A spokesman for the state Department of Water Resources told Politico in an email that the department has taken a step toward updating its hazardous list.
He said the department is working with the EPA and the Wisconsin Chemical Council to develop an updated list.
In recent weeks, we’ve learned about ammonium-nitrate.
The state has removed it from its water-based treatment systems.
But we don’t know what the EPA’s list of chemicals is.
And that list is being phased-out in Wisconsin, too.
That’s because some of those chemicals are coming out of the wastewater treatment plants, where they are used to remove contaminants from the water.
The Wisconsin Environmental Protection Act prohibits the state from using chemicals in wastewater treatment unless they are approved by the EPA.
But the EPA does not have the authority to require that companies stop using them.
So what chemicals do the EPA require companies to use?
And why are some of them coming out?
We asked a dozen companies that manufacture and sell ammonium, nitrate or ammonia products to tell us about the chemicals they use and why.

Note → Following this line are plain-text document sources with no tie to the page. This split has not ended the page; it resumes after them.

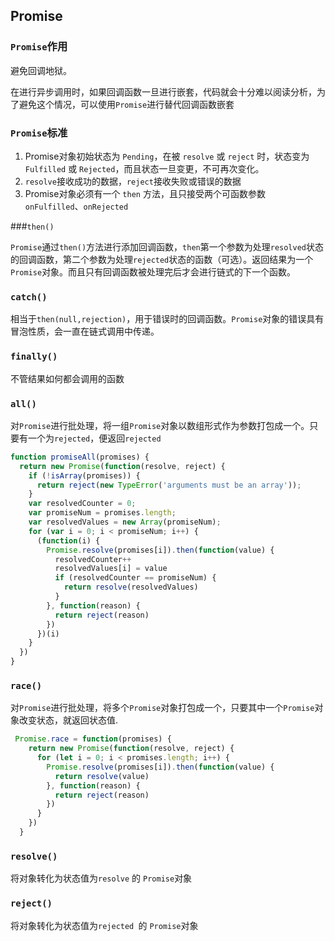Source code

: ## Promise

### `Promise`作用

避免回调地狱。

在进行异步调用时，如果回调函数一旦进行嵌套，代码就会十分难以阅读分析，为了避免这个情况，可以使用`Promise`进行替代回调函数嵌套



### `Promise`标准

1. Promise对象初始状态为 `Pending`，在被 `resolve` 或 `reject` 时，状态变为 `Fulfilled` 或 `Rejected`，而且状态一旦变更，不可再次变化。
2. `resolve`接收成功的数据，`reject`接收失败或错误的数据
3. Promise对象必须有一个 `then` 方法，且只接受两个可函数参数 `onFulfilled`、`onRejected`



###`then()`

`Promise`通过`then()`方法进行添加回调函数，`then`第一个参数为处理`resolved`状态的回调函数，第二个参数为处理`rejected`状态的函数（可选）。返回结果为一个`Promise`对象。而且只有回调函数被处理完后才会进行链式的下一个函数。



### `catch()`

相当于`then(null,rejection)`，用于错误时的回调函数。`Promise`对象的错误具有冒泡性质，会一直在链式调用中传递。



### `finally()`

不管结果如何都会调用的函数



### `all()`

对`Promise`进行批处理，将一组`Promise`对象以数组形式作为参数打包成一个。只要有一个为`rejected`，便返回`rejected`

```javascript
function promiseAll(promises) {
  return new Promise(function(resolve, reject) {
    if (!isArray(promises)) {
      return reject(new TypeError('arguments must be an array'));
    }
    var resolvedCounter = 0;
    var promiseNum = promises.length;
    var resolvedValues = new Array(promiseNum);
    for (var i = 0; i < promiseNum; i++) {
      (function(i) {
        Promise.resolve(promises[i]).then(function(value) {
          resolvedCounter++
          resolvedValues[i] = value
          if (resolvedCounter == promiseNum) {
            return resolve(resolvedValues)
          }
        }, function(reason) {
          return reject(reason)
        })
      })(i)
    }
  })
}
```



### `race()`

对`Promise`进行批处理，将多个`Promise`对象打包成一个，只要其中一个`Promise`对象改变状态，就返回状态值.

```javascript
 Promise.race = function(promises) {
    return new Promise(function(resolve, reject) {
      for (let i = 0; i < promises.length; i++) {
        Promise.resolve(promises[i]).then(function(value) {
          return resolve(value)
        }, function(reason) {
          return reject(reason)
        })
      }
    })
  }
```



### `resolve()`

将对象转化为状态值为`resolve` 的 `Promise`对象



### `reject()`

将对象转化为状态值为`rejected `的 `Promise`对象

Companies say that the chemicals come from both the raw sewage and the treated water, which they treat with a mix of chlorine, iodine, and other chemicals.

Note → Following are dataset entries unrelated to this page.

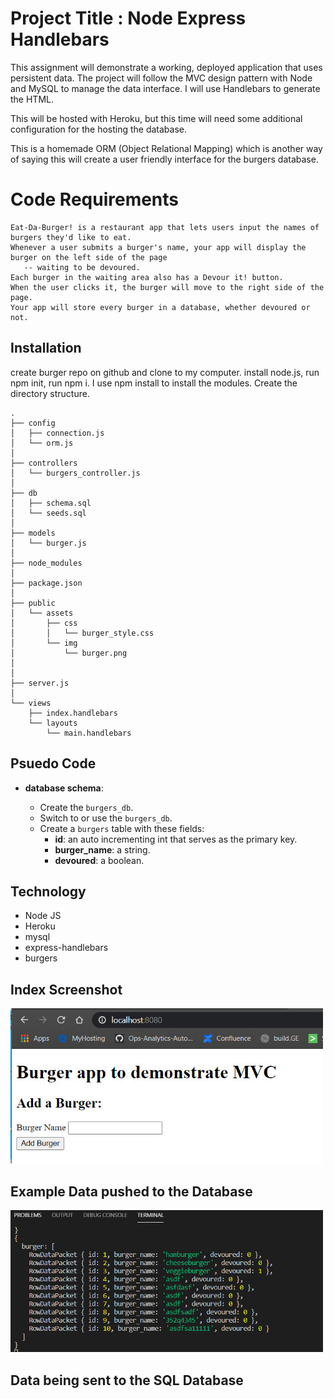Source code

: 
# Project Title : Node Express Handlebars

This assignment will demonstrate a working, deployed application that uses persistent data. The project will follow the MVC design pattern with Node and MySQL to manage the data interface. I will use Handlebars to generate the HTML.

This will be hosted with Heroku, but this time will need some additional configuration for the hosting the database.

This is a homemade ORM (Object Relational Mapping) which is another way of saying this will create a user friendly interface for the burgers database.

# Code Requirements

```
Eat-Da-Burger! is a restaurant app that lets users input the names of burgers they'd like to eat.
Whenever a user submits a burger's name, your app will display the burger on the left side of the page 
   -- waiting to be devoured. 
Each burger in the waiting area also has a Devour it! button. 
When the user clicks it, the burger will move to the right side of the page. 
Your app will store every burger in a database, whether devoured or not.
```


## Installation
create burger repo on github and clone to my computer.
install node.js, run npm init, run npm i.
I use npm install to install the modules.
Create the directory structure.
```
.
├── config
│   ├── connection.js
│   └── orm.js
│ 
├── controllers
│   └── burgers_controller.js
│
├── db
│   ├── schema.sql
│   └── seeds.sql
│
├── models
│   └── burger.js
│ 
├── node_modules
│ 
├── package.json
│
├── public
│   └── assets
│       ├── css
│       │   └── burger_style.css
│       └── img
│           └── burger.png
│   
│
├── server.js
│
└── views
    ├── index.handlebars
    └── layouts
        └── main.handlebars
```



## Psuedo Code

* **database schema**:

  * Create the `burgers_db`.
  * Switch to or use the `burgers_db`.
  * Create a `burgers` table with these fields:
     * **id**: an auto incrementing int that serves as the primary key.
     * **burger_name**: a string.
     * **devoured**: a boolean.

  

## Technology
- Node JS
- Heroku
- mysql
- express-handlebars
- burgers

## Index Screenshot

<img src="https://github.com/sstephensMCSE/burger/blob/main/public/assets/img/index.jpg" width="500" title="index">

## Example Data pushed to the Database

<img src="https://github.com/sstephensMCSE/burger/blob/main/public/assets/img/example.jpg" width="500" title="example">

## Data being sent to the SQL Database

These chemicals are mixed with water, added to the wastewater and then treated with a chemical called sodium nitrate to remove the nitrates.
The EPA and some environmental groups have said that sodium nitrates are a dangerous substance, which is why they are removed from the wastewater.
The chemical industry argues that sodium is safer because it’s produced in small amounts and doesn’t have the corrosive properties of ammonium.
In fact, there are some studies showing that sodium, when combined with other chemicals, can neutralize nitrates and other pollutants that could harm humans.
“Sodium nitrate is a very, very safe product,” said Kevin Cone, president of the Wisconsin State Council of Manufacturers, an industry group.
“The EPA has said that it’s a safe product.”
The EPA is considering banning sodium nitrites in its hazardous chemical list.
In the meantime, the agency continues to monitor the situation.
But if the EPA finds a chemical in Wisconsin’s wastewater that could pose a health risk, the company must remove it from the system and replace it with another one that has a lower toxicity.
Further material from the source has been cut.